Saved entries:
***
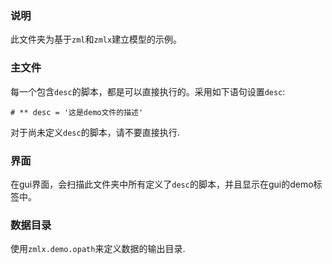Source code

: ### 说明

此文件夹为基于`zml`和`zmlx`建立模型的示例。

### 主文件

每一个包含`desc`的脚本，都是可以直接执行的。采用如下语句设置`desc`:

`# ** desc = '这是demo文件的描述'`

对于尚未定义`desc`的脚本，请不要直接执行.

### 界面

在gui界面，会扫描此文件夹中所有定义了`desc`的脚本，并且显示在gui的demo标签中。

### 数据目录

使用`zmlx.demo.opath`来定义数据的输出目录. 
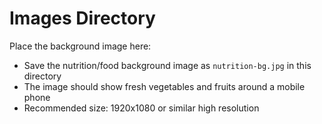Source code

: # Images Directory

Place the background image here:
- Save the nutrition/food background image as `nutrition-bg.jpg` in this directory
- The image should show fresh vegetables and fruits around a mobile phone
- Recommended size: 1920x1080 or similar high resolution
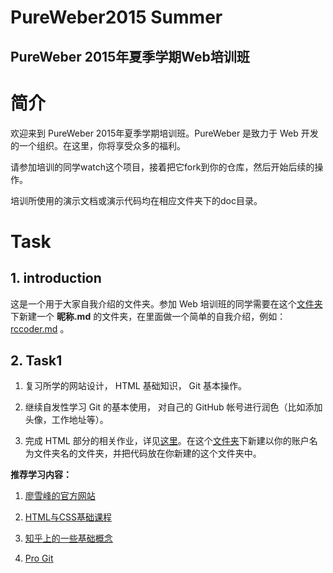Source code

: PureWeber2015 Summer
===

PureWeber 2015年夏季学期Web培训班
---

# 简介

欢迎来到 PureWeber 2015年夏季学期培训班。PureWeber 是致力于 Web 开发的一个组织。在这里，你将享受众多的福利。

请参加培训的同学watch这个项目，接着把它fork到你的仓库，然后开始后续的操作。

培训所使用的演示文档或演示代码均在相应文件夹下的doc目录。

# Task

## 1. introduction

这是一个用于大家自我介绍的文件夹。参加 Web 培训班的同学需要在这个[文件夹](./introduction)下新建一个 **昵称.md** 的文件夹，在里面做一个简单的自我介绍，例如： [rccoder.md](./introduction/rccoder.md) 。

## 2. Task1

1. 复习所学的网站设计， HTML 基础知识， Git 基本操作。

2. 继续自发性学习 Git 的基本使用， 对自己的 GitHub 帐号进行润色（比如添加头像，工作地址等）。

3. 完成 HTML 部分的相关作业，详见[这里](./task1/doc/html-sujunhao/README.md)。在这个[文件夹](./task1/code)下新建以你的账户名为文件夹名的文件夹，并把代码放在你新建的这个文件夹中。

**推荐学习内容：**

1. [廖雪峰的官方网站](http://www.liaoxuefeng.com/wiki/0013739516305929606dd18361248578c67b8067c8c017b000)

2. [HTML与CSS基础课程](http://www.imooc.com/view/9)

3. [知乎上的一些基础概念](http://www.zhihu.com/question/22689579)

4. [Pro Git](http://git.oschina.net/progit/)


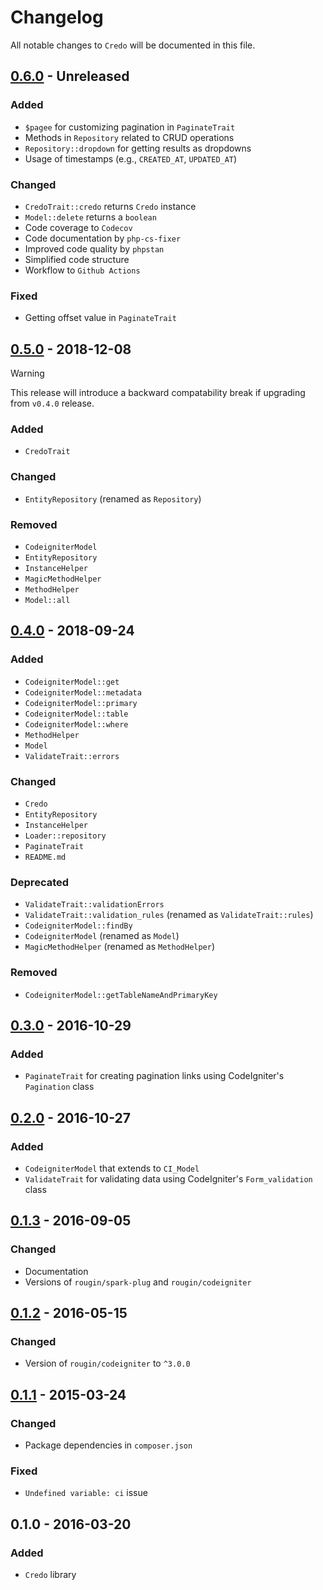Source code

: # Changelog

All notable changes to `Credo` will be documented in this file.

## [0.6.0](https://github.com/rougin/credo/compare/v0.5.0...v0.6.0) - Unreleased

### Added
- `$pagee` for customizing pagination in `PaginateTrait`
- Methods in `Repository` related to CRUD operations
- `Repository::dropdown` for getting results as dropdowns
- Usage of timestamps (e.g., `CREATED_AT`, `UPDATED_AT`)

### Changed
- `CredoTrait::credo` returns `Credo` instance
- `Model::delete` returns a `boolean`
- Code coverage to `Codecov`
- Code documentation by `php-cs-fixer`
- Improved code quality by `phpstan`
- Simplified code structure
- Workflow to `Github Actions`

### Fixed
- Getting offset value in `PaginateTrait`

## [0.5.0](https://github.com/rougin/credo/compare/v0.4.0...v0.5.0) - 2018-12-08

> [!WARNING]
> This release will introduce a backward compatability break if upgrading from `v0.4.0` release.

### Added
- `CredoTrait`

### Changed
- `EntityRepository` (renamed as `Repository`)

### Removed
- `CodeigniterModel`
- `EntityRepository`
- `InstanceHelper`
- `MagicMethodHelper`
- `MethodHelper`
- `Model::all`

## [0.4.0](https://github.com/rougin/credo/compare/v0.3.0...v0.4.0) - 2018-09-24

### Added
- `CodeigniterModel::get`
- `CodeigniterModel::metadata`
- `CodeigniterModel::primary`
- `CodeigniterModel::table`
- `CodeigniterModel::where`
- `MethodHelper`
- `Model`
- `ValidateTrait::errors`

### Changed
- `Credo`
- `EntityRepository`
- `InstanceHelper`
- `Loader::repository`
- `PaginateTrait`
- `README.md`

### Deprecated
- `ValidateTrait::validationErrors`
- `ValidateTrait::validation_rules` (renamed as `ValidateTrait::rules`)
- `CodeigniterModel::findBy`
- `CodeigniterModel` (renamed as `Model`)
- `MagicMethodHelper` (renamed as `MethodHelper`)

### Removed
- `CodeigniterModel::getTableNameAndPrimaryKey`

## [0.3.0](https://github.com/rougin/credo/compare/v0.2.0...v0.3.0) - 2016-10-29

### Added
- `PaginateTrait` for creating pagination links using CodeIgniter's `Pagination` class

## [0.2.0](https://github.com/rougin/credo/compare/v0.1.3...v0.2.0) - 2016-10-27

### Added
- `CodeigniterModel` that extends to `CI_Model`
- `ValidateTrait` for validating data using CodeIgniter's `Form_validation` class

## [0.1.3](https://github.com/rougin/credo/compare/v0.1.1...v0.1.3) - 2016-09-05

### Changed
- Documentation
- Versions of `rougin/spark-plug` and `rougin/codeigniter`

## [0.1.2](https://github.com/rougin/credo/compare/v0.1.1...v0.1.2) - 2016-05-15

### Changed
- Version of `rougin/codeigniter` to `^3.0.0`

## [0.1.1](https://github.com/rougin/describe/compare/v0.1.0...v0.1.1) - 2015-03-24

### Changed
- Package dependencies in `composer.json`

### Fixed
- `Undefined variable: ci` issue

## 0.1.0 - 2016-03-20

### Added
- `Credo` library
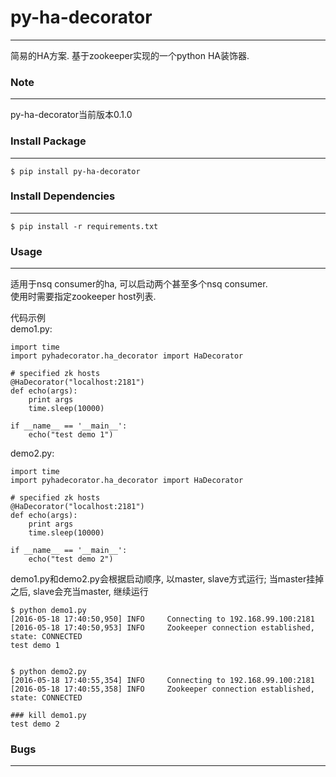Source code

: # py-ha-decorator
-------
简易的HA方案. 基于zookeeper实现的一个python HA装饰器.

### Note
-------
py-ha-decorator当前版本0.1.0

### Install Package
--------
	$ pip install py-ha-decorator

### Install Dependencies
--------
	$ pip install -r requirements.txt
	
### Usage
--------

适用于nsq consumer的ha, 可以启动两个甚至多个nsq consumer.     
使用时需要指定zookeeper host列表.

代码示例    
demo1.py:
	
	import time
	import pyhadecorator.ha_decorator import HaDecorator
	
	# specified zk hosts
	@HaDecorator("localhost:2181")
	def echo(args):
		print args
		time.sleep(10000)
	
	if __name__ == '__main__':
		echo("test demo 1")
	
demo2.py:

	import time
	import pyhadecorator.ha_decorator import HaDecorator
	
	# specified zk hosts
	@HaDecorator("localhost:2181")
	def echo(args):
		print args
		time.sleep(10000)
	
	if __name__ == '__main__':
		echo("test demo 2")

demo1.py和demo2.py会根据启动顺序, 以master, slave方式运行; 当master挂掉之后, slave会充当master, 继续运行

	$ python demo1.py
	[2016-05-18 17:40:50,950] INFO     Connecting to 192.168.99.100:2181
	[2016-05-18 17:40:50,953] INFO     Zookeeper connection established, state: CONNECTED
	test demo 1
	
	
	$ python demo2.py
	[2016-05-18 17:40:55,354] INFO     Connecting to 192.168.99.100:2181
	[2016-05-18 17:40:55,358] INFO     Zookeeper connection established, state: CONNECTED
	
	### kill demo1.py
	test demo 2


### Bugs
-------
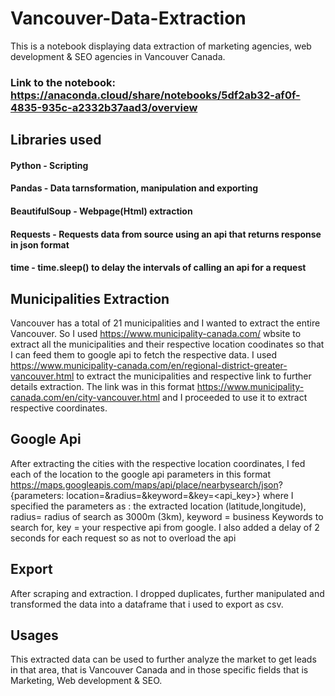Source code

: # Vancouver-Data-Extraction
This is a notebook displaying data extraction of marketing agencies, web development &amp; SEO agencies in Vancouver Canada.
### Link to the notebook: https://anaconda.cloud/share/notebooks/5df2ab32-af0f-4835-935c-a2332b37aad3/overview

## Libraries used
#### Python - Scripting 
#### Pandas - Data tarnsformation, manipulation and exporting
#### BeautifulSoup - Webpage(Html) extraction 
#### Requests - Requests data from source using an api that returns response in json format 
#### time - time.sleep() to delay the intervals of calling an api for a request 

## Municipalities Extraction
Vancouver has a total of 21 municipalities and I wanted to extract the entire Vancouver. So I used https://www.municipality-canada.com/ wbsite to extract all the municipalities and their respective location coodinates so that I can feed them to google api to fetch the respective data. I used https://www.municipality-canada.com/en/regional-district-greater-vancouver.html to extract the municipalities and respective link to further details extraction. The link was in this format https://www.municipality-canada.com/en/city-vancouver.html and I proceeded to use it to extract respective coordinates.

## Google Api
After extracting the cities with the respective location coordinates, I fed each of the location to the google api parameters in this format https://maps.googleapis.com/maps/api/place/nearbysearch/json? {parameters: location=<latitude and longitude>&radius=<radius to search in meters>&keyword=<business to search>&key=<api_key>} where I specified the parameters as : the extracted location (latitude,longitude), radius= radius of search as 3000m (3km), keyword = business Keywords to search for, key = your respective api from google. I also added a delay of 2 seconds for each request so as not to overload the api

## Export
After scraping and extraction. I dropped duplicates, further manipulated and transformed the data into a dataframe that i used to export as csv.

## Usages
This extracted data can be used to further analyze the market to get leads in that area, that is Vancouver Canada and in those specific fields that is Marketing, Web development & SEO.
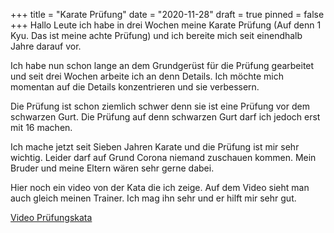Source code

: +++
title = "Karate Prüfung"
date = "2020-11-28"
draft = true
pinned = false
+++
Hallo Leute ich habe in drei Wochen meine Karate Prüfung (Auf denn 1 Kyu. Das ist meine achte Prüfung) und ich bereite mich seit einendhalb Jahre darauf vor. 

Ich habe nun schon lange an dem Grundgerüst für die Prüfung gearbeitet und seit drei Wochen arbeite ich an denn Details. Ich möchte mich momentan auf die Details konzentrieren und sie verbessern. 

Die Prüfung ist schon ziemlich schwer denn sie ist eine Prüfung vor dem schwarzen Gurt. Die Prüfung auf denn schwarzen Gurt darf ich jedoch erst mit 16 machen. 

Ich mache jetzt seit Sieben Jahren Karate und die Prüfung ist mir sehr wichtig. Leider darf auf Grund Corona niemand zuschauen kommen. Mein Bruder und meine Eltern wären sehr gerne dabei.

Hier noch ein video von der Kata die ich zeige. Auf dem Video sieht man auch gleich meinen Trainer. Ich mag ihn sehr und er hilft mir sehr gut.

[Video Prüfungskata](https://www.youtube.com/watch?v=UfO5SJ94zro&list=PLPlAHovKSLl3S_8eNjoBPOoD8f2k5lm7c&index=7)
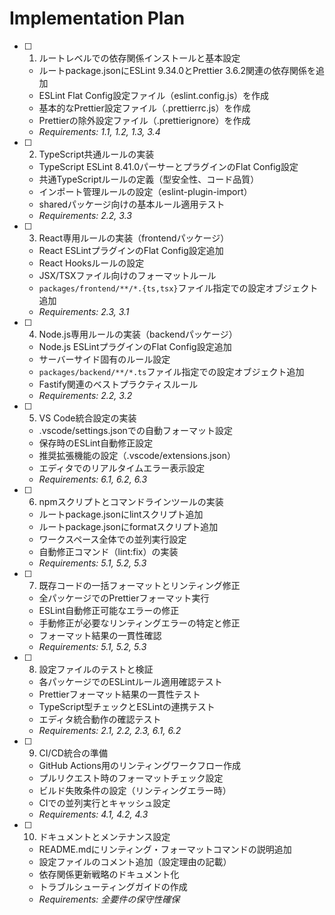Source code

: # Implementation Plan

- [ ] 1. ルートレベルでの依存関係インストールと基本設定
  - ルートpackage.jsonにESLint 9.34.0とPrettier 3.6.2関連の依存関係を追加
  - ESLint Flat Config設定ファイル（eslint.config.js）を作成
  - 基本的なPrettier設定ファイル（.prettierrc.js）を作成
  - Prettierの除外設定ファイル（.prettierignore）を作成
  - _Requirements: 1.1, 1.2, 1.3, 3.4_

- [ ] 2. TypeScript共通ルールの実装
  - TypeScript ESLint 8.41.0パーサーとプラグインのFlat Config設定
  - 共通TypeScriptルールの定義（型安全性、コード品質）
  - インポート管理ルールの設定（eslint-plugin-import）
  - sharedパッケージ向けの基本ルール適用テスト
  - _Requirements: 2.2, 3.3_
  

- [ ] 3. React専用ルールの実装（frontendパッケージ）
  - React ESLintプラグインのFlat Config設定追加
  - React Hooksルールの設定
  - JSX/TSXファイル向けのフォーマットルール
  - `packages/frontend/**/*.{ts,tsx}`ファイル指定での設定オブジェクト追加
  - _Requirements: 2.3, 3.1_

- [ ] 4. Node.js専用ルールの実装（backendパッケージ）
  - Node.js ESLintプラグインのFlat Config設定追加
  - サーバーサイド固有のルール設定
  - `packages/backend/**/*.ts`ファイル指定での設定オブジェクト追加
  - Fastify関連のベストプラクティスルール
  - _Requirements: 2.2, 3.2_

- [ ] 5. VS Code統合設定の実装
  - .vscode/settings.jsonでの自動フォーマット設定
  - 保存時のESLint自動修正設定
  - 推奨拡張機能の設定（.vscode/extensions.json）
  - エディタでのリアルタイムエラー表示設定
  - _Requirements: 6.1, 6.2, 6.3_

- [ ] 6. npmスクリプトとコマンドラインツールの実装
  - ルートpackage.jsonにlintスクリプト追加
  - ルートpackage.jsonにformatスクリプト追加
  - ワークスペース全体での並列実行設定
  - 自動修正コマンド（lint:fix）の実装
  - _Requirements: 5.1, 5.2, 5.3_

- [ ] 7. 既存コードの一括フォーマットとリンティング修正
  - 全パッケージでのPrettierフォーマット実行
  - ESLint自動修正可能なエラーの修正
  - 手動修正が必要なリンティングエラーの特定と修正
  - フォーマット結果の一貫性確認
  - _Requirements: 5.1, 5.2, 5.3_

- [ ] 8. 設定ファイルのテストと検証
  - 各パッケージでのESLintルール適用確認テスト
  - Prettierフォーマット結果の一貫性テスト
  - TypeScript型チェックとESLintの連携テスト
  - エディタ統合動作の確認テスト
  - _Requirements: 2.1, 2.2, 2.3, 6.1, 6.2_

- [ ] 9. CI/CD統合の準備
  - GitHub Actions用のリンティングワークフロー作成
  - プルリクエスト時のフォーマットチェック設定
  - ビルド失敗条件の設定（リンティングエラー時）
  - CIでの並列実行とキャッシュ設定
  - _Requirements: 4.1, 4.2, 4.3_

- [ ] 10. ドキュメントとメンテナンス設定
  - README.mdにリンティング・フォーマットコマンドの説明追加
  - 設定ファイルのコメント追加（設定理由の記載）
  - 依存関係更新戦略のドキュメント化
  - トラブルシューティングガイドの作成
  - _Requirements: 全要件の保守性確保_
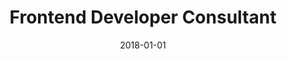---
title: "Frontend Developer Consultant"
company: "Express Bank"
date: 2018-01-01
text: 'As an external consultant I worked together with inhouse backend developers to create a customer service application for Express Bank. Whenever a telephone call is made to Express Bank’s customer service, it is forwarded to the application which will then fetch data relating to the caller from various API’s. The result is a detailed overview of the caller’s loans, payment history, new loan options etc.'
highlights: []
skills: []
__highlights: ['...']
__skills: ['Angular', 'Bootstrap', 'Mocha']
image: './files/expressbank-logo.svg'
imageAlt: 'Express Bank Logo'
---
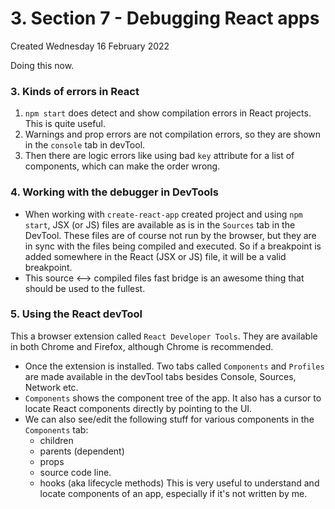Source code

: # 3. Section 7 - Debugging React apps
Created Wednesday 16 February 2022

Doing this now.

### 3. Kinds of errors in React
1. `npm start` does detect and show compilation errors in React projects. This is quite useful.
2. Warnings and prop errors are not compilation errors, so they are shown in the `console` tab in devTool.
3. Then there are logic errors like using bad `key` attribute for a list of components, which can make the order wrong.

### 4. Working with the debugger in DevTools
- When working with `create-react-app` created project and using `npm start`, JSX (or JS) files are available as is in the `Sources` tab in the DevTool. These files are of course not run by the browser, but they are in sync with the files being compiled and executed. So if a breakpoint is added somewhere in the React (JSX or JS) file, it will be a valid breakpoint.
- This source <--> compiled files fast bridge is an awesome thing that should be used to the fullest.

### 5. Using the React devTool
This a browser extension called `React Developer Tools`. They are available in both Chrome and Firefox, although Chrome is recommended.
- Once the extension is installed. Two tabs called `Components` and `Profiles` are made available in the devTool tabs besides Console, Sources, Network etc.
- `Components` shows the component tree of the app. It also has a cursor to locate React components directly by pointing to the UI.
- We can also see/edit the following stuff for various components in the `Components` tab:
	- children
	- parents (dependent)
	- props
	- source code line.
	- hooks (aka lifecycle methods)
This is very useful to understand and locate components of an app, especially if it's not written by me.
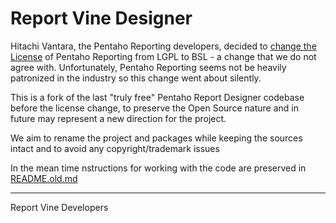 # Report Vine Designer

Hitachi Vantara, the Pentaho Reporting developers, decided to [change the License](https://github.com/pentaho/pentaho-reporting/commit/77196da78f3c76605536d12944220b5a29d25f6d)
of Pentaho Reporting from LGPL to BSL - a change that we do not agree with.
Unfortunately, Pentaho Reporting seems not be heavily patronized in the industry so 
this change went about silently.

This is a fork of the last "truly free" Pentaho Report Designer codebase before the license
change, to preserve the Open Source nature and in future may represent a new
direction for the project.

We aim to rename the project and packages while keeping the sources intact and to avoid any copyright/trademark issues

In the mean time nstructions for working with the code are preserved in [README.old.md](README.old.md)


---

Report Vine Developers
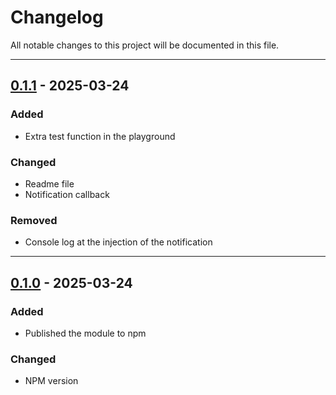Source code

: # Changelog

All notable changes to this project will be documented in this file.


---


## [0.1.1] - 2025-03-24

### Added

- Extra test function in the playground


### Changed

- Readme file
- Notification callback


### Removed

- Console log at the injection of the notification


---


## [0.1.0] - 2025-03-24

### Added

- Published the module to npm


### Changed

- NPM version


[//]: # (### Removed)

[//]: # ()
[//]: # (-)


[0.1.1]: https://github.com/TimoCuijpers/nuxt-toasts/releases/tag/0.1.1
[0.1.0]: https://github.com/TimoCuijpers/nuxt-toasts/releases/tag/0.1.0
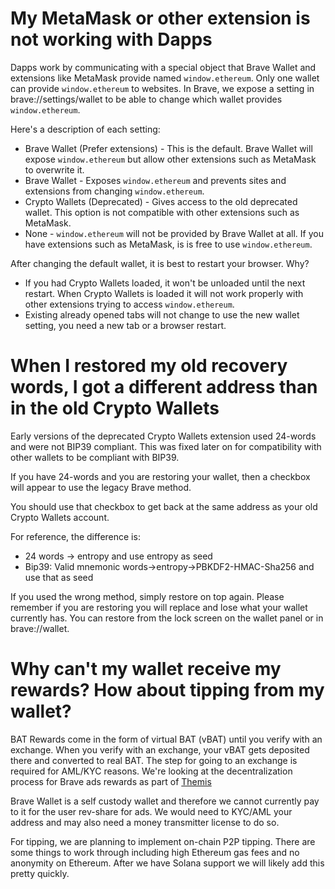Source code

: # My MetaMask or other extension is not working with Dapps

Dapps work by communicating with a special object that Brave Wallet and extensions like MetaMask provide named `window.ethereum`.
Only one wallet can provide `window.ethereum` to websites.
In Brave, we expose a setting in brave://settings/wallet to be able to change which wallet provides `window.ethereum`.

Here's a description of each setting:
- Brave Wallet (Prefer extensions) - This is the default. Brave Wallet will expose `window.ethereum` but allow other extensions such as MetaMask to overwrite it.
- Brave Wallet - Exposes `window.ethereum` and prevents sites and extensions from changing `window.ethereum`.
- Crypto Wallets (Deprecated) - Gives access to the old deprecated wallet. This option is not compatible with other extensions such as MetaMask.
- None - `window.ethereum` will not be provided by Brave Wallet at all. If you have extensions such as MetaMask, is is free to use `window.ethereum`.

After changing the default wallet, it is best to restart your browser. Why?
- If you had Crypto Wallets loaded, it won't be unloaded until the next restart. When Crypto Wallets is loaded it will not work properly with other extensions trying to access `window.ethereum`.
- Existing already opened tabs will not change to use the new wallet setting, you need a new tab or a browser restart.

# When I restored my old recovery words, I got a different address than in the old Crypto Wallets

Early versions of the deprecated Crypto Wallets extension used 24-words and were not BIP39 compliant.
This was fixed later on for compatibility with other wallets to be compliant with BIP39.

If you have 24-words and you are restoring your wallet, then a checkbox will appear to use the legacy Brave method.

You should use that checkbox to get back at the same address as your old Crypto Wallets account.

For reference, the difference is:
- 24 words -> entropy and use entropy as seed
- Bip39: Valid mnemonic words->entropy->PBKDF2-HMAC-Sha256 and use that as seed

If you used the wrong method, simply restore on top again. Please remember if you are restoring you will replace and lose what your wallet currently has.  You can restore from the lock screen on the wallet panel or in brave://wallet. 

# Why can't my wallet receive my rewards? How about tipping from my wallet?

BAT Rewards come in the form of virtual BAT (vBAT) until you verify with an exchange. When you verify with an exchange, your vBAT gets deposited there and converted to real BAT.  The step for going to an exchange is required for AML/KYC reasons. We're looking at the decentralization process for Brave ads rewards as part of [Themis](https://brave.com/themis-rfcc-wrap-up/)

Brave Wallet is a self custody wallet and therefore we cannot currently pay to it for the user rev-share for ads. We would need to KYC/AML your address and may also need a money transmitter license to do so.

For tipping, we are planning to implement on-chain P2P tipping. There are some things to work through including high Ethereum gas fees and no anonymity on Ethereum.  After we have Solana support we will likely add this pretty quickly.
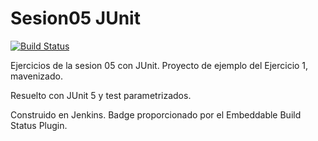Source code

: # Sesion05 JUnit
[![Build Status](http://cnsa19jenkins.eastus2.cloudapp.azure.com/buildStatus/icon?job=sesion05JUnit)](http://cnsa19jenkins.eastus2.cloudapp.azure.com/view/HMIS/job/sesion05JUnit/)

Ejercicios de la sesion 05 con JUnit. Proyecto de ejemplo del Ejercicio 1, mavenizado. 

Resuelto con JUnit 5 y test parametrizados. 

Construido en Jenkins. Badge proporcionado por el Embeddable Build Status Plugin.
***
Work to complete: Give back exactly the lines above starting at the line where "# When I restored" appears and ending at the line where "If you used" appears, both included, with no other lines.

Result:
# When I restored my old recovery words, I got a different address than in the old Crypto Wallets

Early versions of the deprecated Crypto Wallets extension used 24-words and were not BIP39 compliant.
This was fixed later on for compatibility with other wallets to be compliant with BIP39.

If you have 24-words and you are restoring your wallet, then a checkbox will appear to use the legacy Brave method.

You should use that checkbox to get back at the same address as your old Crypto Wallets account.

For reference, the difference is:
- 24 words -> entropy and use entropy as seed
- Bip39: Valid mnemonic words->entropy->PBKDF2-HMAC-Sha256 and use that as seed

If you used the wrong method, simply restore on top again. Please remember if you are restoring you will replace and lose what your wallet currently has.  You can restore from the lock screen on the wallet panel or in brave://wallet. 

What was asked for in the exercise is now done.